Centuries Ago and Very Fast

Rebecca Ore
Completed 8/18/2018, Reviewed 8/19/2018
3 stars

This was an odd book.  It’s a collection of interrelated short stories about a 14,000-year-old gay man who can travel through time.  It follows him from cave man times to the present where he has a relationship with a thirty something cop.  It’s an intriguing premise but not necessarily always executed well.  I found myself sometime stumbling over clumsy prose, but pushing through because it was so interesting.  In the end, I had to say I was satisfied with the book, I just wished it was written a little better. 

The book is about Vel who is nearly immortal.  He can die if mortally wounded, but otherwise has been living since Paleolithic days.  He is accepted by the tribe, taking care of children who otherwise would have been have been strangled by their mothers who could not take care of them.  He also hunts with the tribe, killing mammoths and helping process them for food and clothing.  The stories about Vel in the past are told from Vel’s point of view.  They jump around in time from the Stonewall riots in NYC in 1969, to 18th century London where he helps a young male prostitute escape his predicament and the sodomy laws of the day, to a pre-Roman period where he is a minor deity of a spring.  These stories are interwoven with a narrative told by Thomas, Vel’s present day lover, who knows the truth about Vel.  Thomas worries about growing older while Vel remains the same age. 

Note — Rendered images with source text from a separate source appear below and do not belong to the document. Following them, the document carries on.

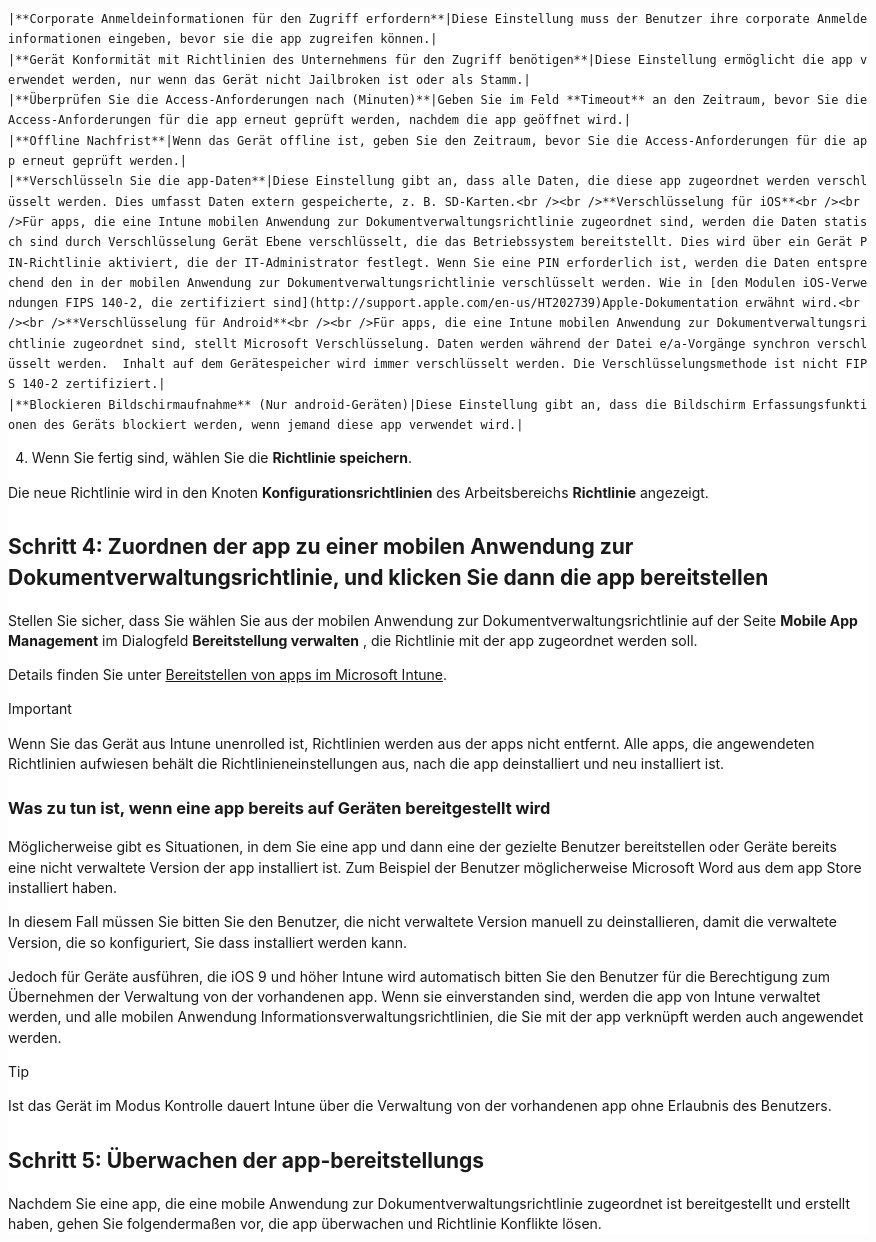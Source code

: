     |**Corporate Anmeldeinformationen für den Zugriff erfordern**|Diese Einstellung muss der Benutzer ihre corporate Anmeldeinformationen eingeben, bevor sie die app zugreifen können.|
    |**Gerät Konformität mit Richtlinien des Unternehmens für den Zugriff benötigen**|Diese Einstellung ermöglicht die app verwendet werden, nur wenn das Gerät nicht Jailbroken ist oder als Stamm.|
    |**Überprüfen Sie die Access-Anforderungen nach (Minuten)**|Geben Sie im Feld **Timeout** an den Zeitraum, bevor Sie die Access-Anforderungen für die app erneut geprüft werden, nachdem die app geöffnet wird.|
    |**Offline Nachfrist**|Wenn das Gerät offline ist, geben Sie den Zeitraum, bevor Sie die Access-Anforderungen für die app erneut geprüft werden.|
    |**Verschlüsseln Sie die app-Daten**|Diese Einstellung gibt an, dass alle Daten, die diese app zugeordnet werden verschlüsselt werden. Dies umfasst Daten extern gespeicherte, z. B. SD-Karten.<br /><br />**Verschlüsselung für iOS**<br /><br />Für apps, die eine Intune mobilen Anwendung zur Dokumentverwaltungsrichtlinie zugeordnet sind, werden die Daten statisch sind durch Verschlüsselung Gerät Ebene verschlüsselt, die das Betriebssystem bereitstellt. Dies wird über ein Gerät PIN-Richtlinie aktiviert, die der IT-Administrator festlegt. Wenn Sie eine PIN erforderlich ist, werden die Daten entsprechend den in der mobilen Anwendung zur Dokumentverwaltungsrichtlinie verschlüsselt werden. Wie in [den Modulen iOS-Verwendungen FIPS 140-2, die zertifiziert sind](http://support.apple.com/en-us/HT202739)Apple-Dokumentation erwähnt wird.<br /><br />**Verschlüsselung für Android**<br /><br />Für apps, die eine Intune mobilen Anwendung zur Dokumentverwaltungsrichtlinie zugeordnet sind, stellt Microsoft Verschlüsselung. Daten werden während der Datei e/a-Vorgänge synchron verschlüsselt werden.  Inhalt auf dem Gerätespeicher wird immer verschlüsselt werden. Die Verschlüsselungsmethode ist nicht FIPS 140-2 zertifiziert.|
    |**Blockieren Bildschirmaufnahme** (Nur android-Geräten)|Diese Einstellung gibt an, dass die Bildschirm Erfassungsfunktionen des Geräts blockiert werden, wenn jemand diese app verwendet wird.|
    
4. Wenn Sie fertig sind, wählen Sie die **Richtlinie speichern**.

Die neue Richtlinie wird in den Knoten **Konfigurationsrichtlinien** des Arbeitsbereichs **Richtlinie** angezeigt.

## Schritt 4: Zuordnen der app zu einer mobilen Anwendung zur Dokumentverwaltungsrichtlinie, und klicken Sie dann die app bereitstellen
Stellen Sie sicher, dass Sie wählen Sie aus der mobilen Anwendung zur Dokumentverwaltungsrichtlinie auf der Seite **Mobile App Management** im Dialogfeld **Bereitstellung verwalten** , die Richtlinie mit der app zugeordnet werden soll.

Details finden Sie unter [Bereitstellen von apps im Microsoft Intune](deploy-apps.md).

> [!IMPORTANT]
> Wenn Sie das Gerät aus Intune unenrolled ist, Richtlinien werden aus der apps nicht entfernt. Alle apps, die angewendeten Richtlinien aufwiesen behält die Richtlinieneinstellungen aus, nach die app deinstalliert und neu installiert ist.

### Was zu tun ist, wenn eine app bereits auf Geräten bereitgestellt wird
Möglicherweise gibt es Situationen, in dem Sie eine app und dann eine der gezielte Benutzer bereitstellen oder Geräte bereits eine nicht verwaltete Version der app installiert ist. Zum Beispiel der Benutzer möglicherweise Microsoft Word aus dem app Store installiert haben.

In diesem Fall müssen Sie bitten Sie den Benutzer, die nicht verwaltete Version manuell zu deinstallieren, damit die verwaltete Version, die so konfiguriert, Sie dass installiert werden kann.

Jedoch für Geräte ausführen, die iOS 9 und höher Intune wird automatisch bitten Sie den Benutzer für die Berechtigung zum Übernehmen der Verwaltung von der vorhandenen app. Wenn sie einverstanden sind, werden die app von Intune verwaltet werden, und alle mobilen Anwendung Informationsverwaltungsrichtlinien, die Sie mit der app verknüpft werden auch angewendet werden.

> [!TIP]
> Ist das Gerät im Modus Kontrolle dauert Intune über die Verwaltung von der vorhandenen app ohne Erlaubnis des Benutzers.

## Schritt 5: Überwachen der app-bereitstellungs
Nachdem Sie eine app, die eine mobile Anwendung zur Dokumentverwaltungsrichtlinie zugeordnet ist bereitgestellt und erstellt haben, gehen Sie folgendermaßen vor, die app überwachen und Richtlinie Konflikte lösen.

The stories were all interesting.  My favorites were a tale about Vel, Thomas, and Vel’s descendants gathering for a traditional prehistoric Yule and the tale of the 1726 London and the male prostitute Vel tries to rescue.  The Yule story is full of great descriptions of the ritual.  It includes a scene where a young girl is made to swear that she will never tell anyone of the secret of Vel’s longevity.  The London story is a look at how gay men lived in the eighteenth century with the brutal sodomy laws that resulted in many hangings.  I also enjoyed following along with Thomas’ tale in the present day. 

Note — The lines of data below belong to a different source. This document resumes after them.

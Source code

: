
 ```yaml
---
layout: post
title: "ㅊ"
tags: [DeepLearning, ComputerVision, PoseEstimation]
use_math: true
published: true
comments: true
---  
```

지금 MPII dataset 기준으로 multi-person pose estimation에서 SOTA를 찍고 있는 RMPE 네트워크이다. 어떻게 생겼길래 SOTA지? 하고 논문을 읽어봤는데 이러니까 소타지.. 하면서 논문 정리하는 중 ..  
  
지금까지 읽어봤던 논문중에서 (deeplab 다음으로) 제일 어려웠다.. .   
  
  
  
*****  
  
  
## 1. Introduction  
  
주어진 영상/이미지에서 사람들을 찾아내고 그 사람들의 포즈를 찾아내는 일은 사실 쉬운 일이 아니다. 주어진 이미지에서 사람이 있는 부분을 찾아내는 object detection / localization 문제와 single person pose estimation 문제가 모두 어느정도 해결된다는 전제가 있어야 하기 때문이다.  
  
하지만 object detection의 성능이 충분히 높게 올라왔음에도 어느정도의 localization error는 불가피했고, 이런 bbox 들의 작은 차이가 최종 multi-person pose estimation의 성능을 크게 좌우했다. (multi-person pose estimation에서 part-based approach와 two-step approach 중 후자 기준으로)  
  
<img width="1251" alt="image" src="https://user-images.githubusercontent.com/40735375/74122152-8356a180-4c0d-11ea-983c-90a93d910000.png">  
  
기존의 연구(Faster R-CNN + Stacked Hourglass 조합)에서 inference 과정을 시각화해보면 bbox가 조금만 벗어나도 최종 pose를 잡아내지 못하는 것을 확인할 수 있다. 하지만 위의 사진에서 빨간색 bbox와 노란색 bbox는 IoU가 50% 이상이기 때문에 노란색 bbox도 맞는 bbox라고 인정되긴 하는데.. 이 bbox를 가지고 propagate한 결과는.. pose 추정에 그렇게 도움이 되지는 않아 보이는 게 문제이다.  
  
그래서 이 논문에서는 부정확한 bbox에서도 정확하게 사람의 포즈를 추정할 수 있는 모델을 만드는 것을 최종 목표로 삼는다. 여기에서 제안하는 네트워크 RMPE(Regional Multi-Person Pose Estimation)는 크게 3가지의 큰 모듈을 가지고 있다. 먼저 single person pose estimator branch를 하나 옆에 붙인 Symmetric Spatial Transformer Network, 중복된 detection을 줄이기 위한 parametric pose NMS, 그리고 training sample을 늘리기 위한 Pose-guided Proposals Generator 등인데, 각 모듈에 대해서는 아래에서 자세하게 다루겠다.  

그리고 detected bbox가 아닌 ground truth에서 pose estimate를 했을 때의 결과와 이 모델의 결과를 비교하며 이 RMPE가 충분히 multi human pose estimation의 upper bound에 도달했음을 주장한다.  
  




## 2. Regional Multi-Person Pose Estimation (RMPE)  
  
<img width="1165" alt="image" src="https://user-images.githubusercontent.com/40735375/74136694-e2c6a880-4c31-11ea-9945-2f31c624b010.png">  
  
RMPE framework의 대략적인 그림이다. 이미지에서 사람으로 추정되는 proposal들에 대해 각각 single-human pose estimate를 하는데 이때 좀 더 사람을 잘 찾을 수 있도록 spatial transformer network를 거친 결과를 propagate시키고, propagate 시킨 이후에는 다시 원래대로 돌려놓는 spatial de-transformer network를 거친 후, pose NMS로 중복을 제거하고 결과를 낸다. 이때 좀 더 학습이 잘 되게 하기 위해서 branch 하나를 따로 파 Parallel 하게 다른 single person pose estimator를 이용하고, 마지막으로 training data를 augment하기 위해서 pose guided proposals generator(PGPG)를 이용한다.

Some of the stories included sex scenes which may not be for everyone.  However, one of them was very interesting in that it described Thomas’ problems with sex being a survivor of sexual abuse.  It is graphic yet very gentle, showing Vel’s patience and compassion with Thomas. 

My only real problem with the book was that the prose was choppy at times.  There were parts where I couldn’t follow the sentences.  It was like they didn’t have any structure, or parts were missing, like the subject.  I don’t know if this was style, or an editing problem, but I didn’t like it.  It happened mostly during the Paleolithic stories.  At first, I thought it was supposed to be like “cave man talk”, but the story was being told from the present reflecting on the past, so it was fluid at other times.  The prose was inconsistent at best.

I give the book three stars out of five.  It’s good, but could have used a better editor.  The book is short and interesting, so it makes for a compelling read.  It was nominated for the Philip K. Dick Award for books published for the first time in paperback and the Gaylactic Spectrum Award for positive LGBTQ content.